7.      Read Publishers Weekly (PW). Available at the library, Publishers Weekly http://www.publishersweekly.com/pw/home/index.html prints a weekly list of “Hot Deals.” Read this list to know which agent in your genre is selling manuscripts to which publishers. PW makes readers aware of new agencies and agents. It also announces which editors left publishers to start their own literary agency. By the time these agents’ listings are in the above listed books, their client lists will be full.

8.      Check out The Association of Authors Representatives (AAR). http://aaronline.org/ AAR, a not-for-profit membership organization, is active in all areas of the publishing, theater, motion picture and television industries and related fields. It lists literary agents, their blogs, websites and if their members accept queries via email or snail mail. The AAR’s equivalent in the UK is The Association of Author’s Agents. http://www.agentsassoc.co.uk/index.php/Directory_of_Members . If you write screenplays, obtain a list of approved agencies from the Writers Guild of America. http://www.wga.org/

9.      Ask a published author for a referral. One writer pitched his book to a well-known author. Excited by the topic, the author recommended the beginning writer to his agent. Alas, the writer was truly a beginner. The agent passed, but provided great feedback on his writing.

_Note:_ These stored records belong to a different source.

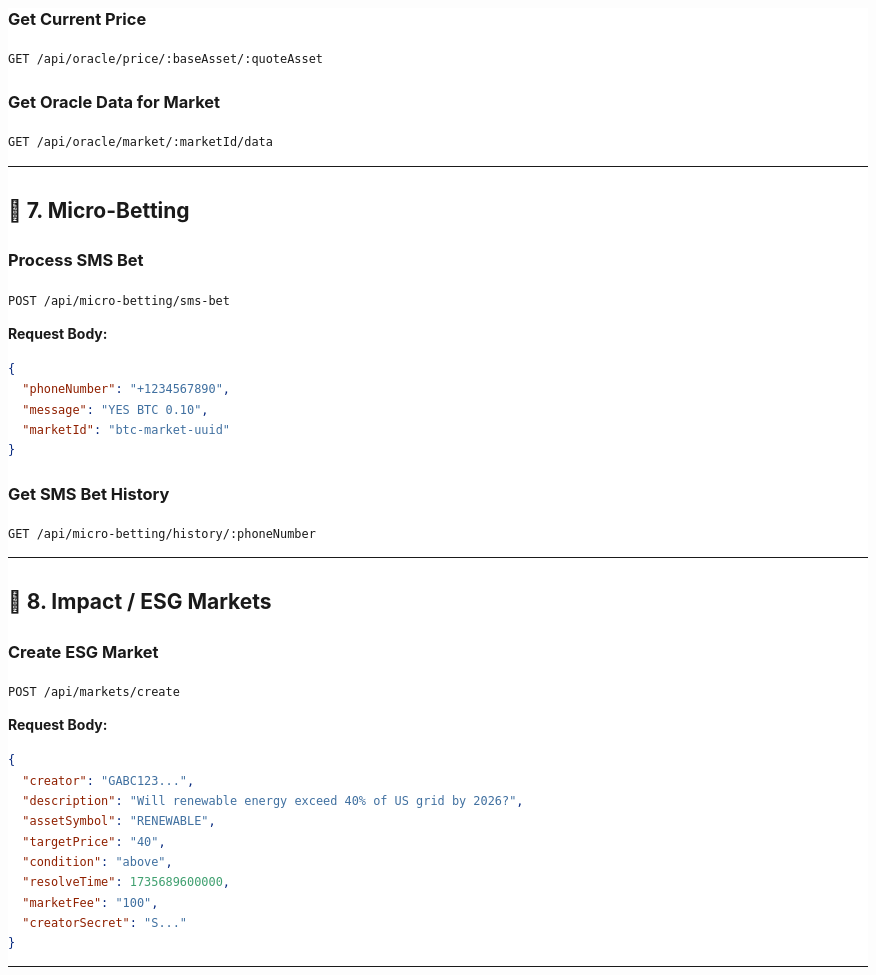 ### Get Current Price
```http
GET /api/oracle/price/:baseAsset/:quoteAsset
```

### Get Oracle Data for Market
```http
GET /api/oracle/market/:marketId/data
```

---

## 📱 **7. Micro-Betting**

### Process SMS Bet
```http
POST /api/micro-betting/sms-bet
```

**Request Body:**
```json
{
  "phoneNumber": "+1234567890",
  "message": "YES BTC 0.10",
  "marketId": "btc-market-uuid"
}
```

### Get SMS Bet History
```http
GET /api/micro-betting/history/:phoneNumber
```

---

## 🌱 **8. Impact / ESG Markets**

### Create ESG Market
```http
POST /api/markets/create
```

**Request Body:**
```json
{
  "creator": "GABC123...",
  "description": "Will renewable energy exceed 40% of US grid by 2026?",
  "assetSymbol": "RENEWABLE",
  "targetPrice": "40",
  "condition": "above",
  "resolveTime": 1735689600000,
  "marketFee": "100",
  "creatorSecret": "S..."
}
```

--- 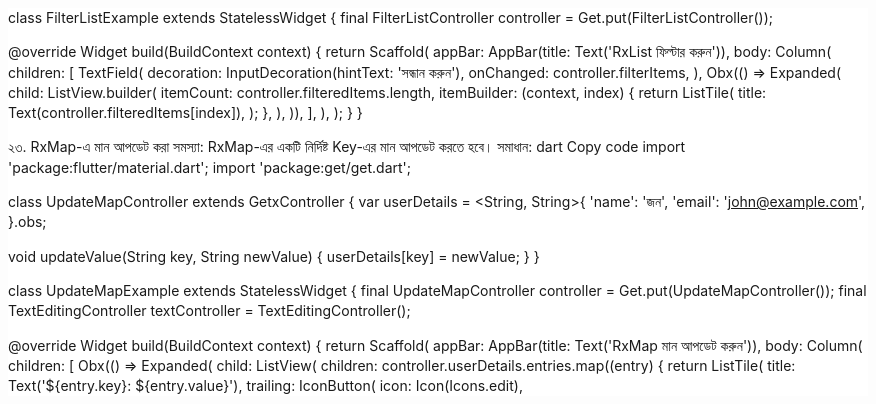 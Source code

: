 class FilterListExample extends StatelessWidget {
final FilterListController controller = Get.put(FilterListController());

@override
Widget build(BuildContext context) {
return Scaffold(
appBar: AppBar(title: Text('RxList ফিল্টার করুন')),
body: Column(
children: [
TextField(
decoration: InputDecoration(hintText: 'সন্ধান করুন'),
onChanged: controller.filterItems,
),
Obx(() => Expanded(
child: ListView.builder(
itemCount: controller.filteredItems.length,
itemBuilder: (context, index) {
return ListTile(
title: Text(controller.filteredItems[index]),
);
},
),
)),
],
),
);
}
}

২৩. RxMap-এ মান আপডেট করা
সমস্যা:
RxMap-এর একটি নির্দিষ্ট Key-এর মান আপডেট করতে হবে।
সমাধান:
dart
Copy code
import 'package:flutter/material.dart';
import 'package:get/get.dart';

class UpdateMapController extends GetxController {
var userDetails = <String, String>{
'name': 'জন',
'email': 'john@example.com',
}.obs;

void updateValue(String key, String newValue) {
userDetails[key] = newValue;
}
}

class UpdateMapExample extends StatelessWidget {
final UpdateMapController controller = Get.put(UpdateMapController());
final TextEditingController textController = TextEditingController();

@override
Widget build(BuildContext context) {
return Scaffold(
appBar: AppBar(title: Text('RxMap মান আপডেট করুন')),
body: Column(
children: [
Obx(() => Expanded(
child: ListView(
children: controller.userDetails.entries.map((entry) {
return ListTile(
title: Text('${entry.key}: ${entry.value}'),
trailing: IconButton(
icon: Icon(Icons.edit),
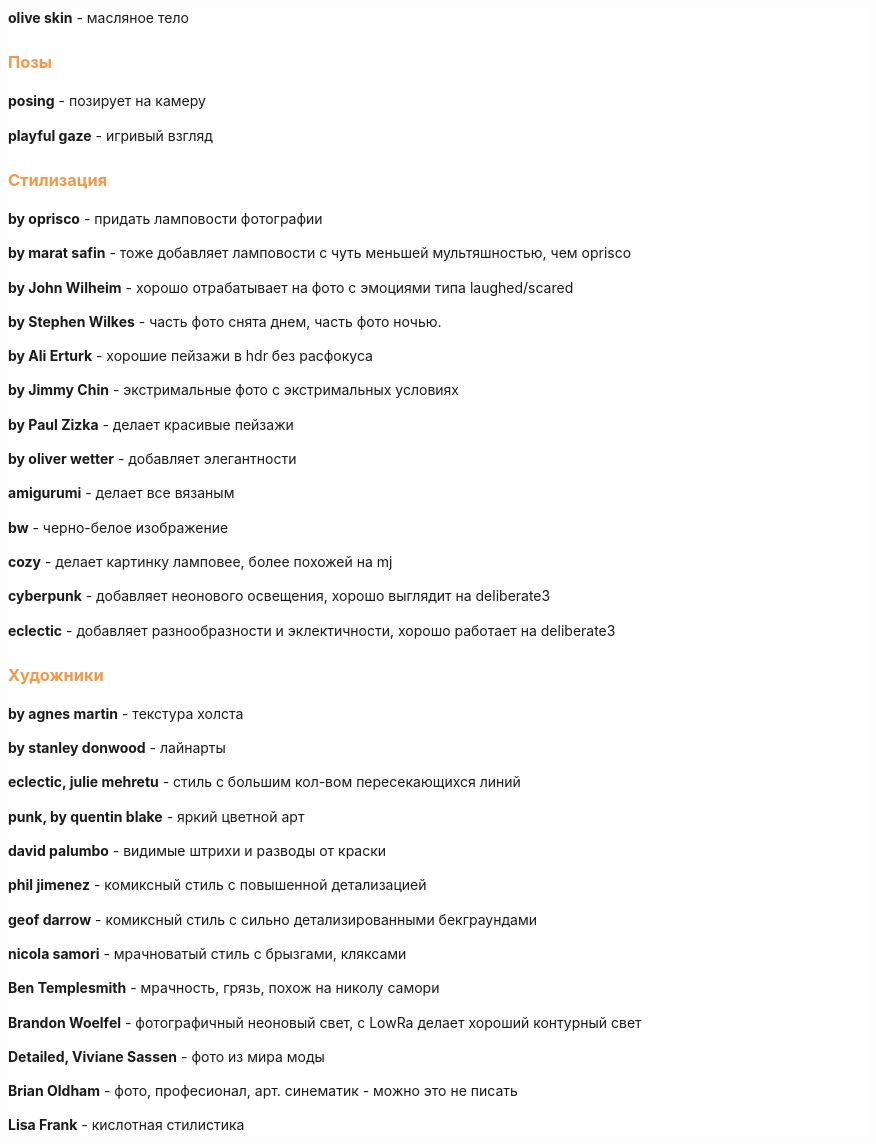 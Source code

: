 **olive skin** - масляное тело

### **<font color="#f79646">Позы</font>**

**posing** - позирует на камеру

**playful gaze** - игривый взгляд

### **<font color="#f79646">Стилизация</font>**

**by oprisco** - придать ламповости фотографии

**by marat safin** - тоже добавляет ламповости с чуть меньшей мультяшностью, чем oprisco

**by John Wilheim** - хорошо отрабатывает на фото с эмоциями типа laughed/scared

**by Stephen Wilkes** - часть фото снята днем, часть фото ночью.

**by Ali Erturk** - хорошие пейзажи в hdr без расфокуса

**by Jimmy Chin** - экстримальные фото с экстримальных условиях

**by Paul Zizka** - делает красивые пейзажи

**by oliver wetter** - добавляет элегантности

**amigurumi** - делает все вязаным

**bw** - черно-белое изображение

**cozy** - делает картинку ламповее, более похожей на mj

**cyberpunk** - добавляет неонового освещения, хорошо выглядит на deliberate3

**eclectic** - добавляет разнообразности и эклектичности, хорошо работает на deliberate3

### **<font color="#f79646">Художники</font>**

**by agnes martin** - текстура холста

**by stanley donwood** - лайнарты

**eclectic, julie mehretu** - стиль с большим кол-вом пересекающихся линий

**punk, by quentin blake** - яркий цветной арт

**david palumbo** - видимые штрихи и разводы от краски

**phil jimenez** - комиксный стиль с повышенной детализацией

**geof darrow** - комиксный стиль с сильно детализированными бекграундами

**nicola samori** - мрачноватый стиль с брызгами, кляксами

**Ben Templesmith** - мрачность, грязь, похож на николу самори

**Brandon Woelfel** - фотографичный неоновый свет, с LowRa делает хороший контурный свет

**Detailed, Viviane Sassen** - фото из мира моды

**Brian Oldham** - фото, професионал, арт. синематик - можно это не писать

**Lisa Frank** - кислотная стилистика
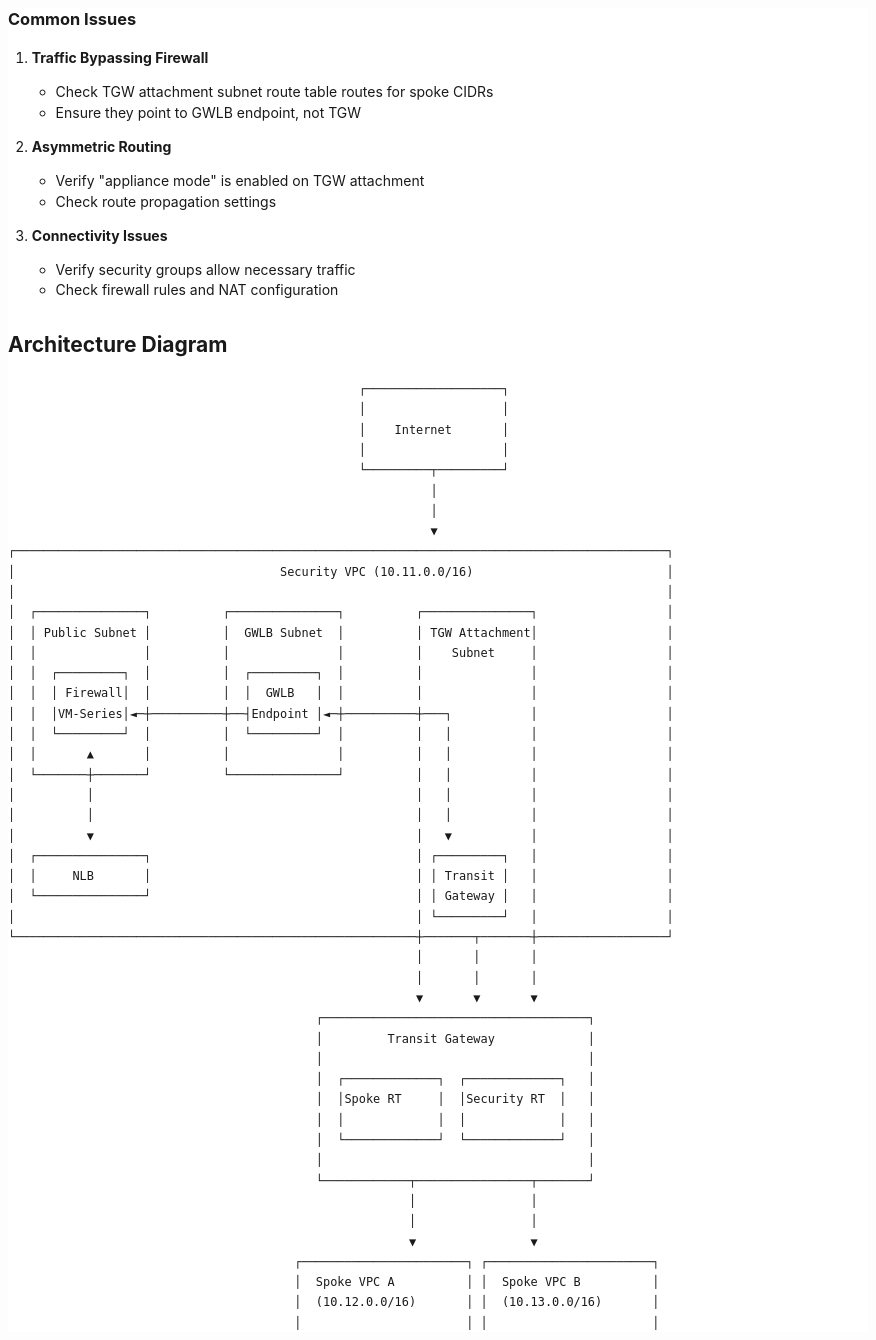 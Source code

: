 ### Common Issues

1. **Traffic Bypassing Firewall**
   - Check TGW attachment subnet route table routes for spoke CIDRs
   - Ensure they point to GWLB endpoint, not TGW

2. **Asymmetric Routing**
   - Verify "appliance mode" is enabled on TGW attachment
   - Check route propagation settings

3. **Connectivity Issues**
   - Verify security groups allow necessary traffic
   - Check firewall rules and NAT configuration

## Architecture Diagram

```
                                                 ┌───────────────────┐
                                                 │                   │
                                                 │    Internet       │
                                                 │                   │
                                                 └─────────┬─────────┘
                                                           │
                                                           │
                                                           ▼
┌───────────────────────────────────────────────────────────────────────────────────────────┐
│                                     Security VPC (10.11.0.0/16)                           │
│                                                                                           │
│  ┌───────────────┐          ┌───────────────┐          ┌───────────────┐                  │
│  │ Public Subnet │          │  GWLB Subnet  │          │ TGW Attachment│                  │
│  │               │          │               │          │    Subnet     │                  │
│  │  ┌─────────┐  │          │  ┌─────────┐  │          │               │                  │
│  │  │ Firewall│  │          │  │  GWLB   │  │          │               │                  │
│  │  │VM-Series│◄─┼──────────┼──┤Endpoint │◄─┼──────────┼───┐           │                  │
│  │  └─────────┘  │          │  └─────────┘  │          │   │           │                  │
│  │       ▲       │          │               │          │   │           │                  │
│  └───────┼───────┘          └───────────────┘          │   │           │                  │
│          │                                             │   │           │                  │
│          │                                             │   │           │                  │
│          ▼                                             │   ▼           │                  │
│  ┌───────────────┐                                     │ ┌─────────┐   │                  │
│  │     NLB       │                                     │ │ Transit │   │                  │
│  └───────────────┘                                     │ │ Gateway │   │                  │
│                                                        │ └─────────┘   │                  │
└────────────────────────────────────────────────────────┼───────┬───────┼──────────────────┘
                                                         │       │       │
                                                         │       │       │
                                                         ▼       ▼       ▼
                                           ┌─────────────────────────────────────┐
                                           │         Transit Gateway             │
                                           │                                     │
                                           │  ┌─────────────┐  ┌─────────────┐   │
                                           │  │Spoke RT     │  │Security RT  │   │
                                           │  │             │  │             │   │
                                           │  └─────────────┘  └─────────────┘   │
                                           │                                     │
                                           └────────────┬────────────────┬───────┘
                                                        │                │
                                                        │                │
                                                        ▼                ▼
                                        ┌───────────────────────┐ ┌───────────────────────┐
                                        │  Spoke VPC A          │ │  Spoke VPC B          │
                                        │  (10.12.0.0/16)       │ │  (10.13.0.0/16)       │
                                        │                       │ │                       │
```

10.      Make a list of agents to contact. After researching agents that represent your genre, charge no reading fees, accept queries, and want new clients, decide who to contact first. Before sending your query, head over to Preditors and Editors. http://pred-ed.com/pubwarn.htm Scroll halfway down the page and read “Some General Rules for Spotting a Scam Literary Agency.”

11.      Read Rachelle Gardner’s blog. http://cba-ramblings.blogspot.com/ Rachelle’s blog consistently makes the Writers Digest’s 101 Best Websites for Writer’s. She offers writers the inside scoop from an agent’s perspective on writing and publishing. Check out her articles and links.

12.      And how did I obtain my agent? I participated in a critique group for seven years. I wrote a book proposal that took months and months to write, critique, edit, and polish. Then I polished a query email and shot them off to two agents that I wanted to represent me. One asked to see the proposal. Three days after signing the contract, the other agent emailed and asked for my proposal based upon my query email to his info@literaryagent email.

It may take months or years to find an agent. In the meantime, hone your writing skills. Build up your writing credits. And never, ever give up.